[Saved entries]
○ ○ ○

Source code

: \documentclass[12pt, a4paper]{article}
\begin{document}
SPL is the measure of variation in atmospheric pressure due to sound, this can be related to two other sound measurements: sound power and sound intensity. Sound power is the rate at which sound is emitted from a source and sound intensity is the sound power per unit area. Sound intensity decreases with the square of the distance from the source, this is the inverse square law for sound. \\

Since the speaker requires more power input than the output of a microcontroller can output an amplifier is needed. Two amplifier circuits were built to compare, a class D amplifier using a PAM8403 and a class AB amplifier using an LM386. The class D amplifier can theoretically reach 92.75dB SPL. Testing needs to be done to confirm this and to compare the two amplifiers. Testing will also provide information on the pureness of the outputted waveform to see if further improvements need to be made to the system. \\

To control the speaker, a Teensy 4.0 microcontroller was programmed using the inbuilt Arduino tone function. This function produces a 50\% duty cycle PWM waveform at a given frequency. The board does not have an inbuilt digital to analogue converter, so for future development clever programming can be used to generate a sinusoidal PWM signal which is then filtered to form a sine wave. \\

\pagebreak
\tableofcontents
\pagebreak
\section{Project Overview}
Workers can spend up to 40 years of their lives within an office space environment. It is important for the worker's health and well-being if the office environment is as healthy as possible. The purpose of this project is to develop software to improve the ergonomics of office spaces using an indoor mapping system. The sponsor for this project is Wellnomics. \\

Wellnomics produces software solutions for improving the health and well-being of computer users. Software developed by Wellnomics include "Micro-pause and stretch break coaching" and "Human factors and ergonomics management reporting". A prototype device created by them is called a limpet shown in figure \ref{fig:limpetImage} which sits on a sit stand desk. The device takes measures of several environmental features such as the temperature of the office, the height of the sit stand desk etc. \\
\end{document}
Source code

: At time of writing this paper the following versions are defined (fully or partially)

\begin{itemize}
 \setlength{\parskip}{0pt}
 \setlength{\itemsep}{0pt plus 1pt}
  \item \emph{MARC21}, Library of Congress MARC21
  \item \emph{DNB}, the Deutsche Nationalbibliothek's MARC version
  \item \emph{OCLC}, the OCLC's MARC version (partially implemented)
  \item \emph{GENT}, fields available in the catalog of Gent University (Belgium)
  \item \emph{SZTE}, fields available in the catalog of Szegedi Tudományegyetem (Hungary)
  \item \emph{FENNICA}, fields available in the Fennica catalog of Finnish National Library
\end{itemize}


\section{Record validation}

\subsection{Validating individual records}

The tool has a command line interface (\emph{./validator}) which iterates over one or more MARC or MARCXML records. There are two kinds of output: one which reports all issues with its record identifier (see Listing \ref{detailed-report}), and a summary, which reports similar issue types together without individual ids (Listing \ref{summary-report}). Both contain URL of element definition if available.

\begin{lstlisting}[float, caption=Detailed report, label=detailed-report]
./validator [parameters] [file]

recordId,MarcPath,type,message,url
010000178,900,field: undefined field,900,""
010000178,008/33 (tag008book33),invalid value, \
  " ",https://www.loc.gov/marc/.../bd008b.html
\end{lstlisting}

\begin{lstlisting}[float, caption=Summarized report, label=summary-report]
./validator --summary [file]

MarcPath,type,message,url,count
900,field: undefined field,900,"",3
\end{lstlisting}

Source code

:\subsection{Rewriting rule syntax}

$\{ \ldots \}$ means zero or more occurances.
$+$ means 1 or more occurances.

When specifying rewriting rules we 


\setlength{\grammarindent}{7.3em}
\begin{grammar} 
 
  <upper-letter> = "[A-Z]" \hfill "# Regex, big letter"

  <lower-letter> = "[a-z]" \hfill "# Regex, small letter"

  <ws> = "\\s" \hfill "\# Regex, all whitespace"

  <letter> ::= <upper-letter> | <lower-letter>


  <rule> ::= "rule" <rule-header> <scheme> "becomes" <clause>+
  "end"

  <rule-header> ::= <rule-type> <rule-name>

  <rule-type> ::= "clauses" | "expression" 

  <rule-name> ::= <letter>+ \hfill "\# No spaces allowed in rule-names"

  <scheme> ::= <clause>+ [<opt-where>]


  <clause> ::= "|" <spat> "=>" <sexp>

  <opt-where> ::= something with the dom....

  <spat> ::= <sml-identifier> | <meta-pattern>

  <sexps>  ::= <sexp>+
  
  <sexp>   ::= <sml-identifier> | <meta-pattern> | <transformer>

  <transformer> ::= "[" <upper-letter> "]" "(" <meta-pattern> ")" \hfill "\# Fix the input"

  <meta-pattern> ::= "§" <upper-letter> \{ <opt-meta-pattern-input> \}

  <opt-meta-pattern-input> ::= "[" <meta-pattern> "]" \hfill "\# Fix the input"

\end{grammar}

○ ○ ○

— What is expected —
Copy out every line of the data in which the word "MarcPath" is found.

— Reply —
recordId,MarcPath,type,message,url
MarcPath,type,message,url,count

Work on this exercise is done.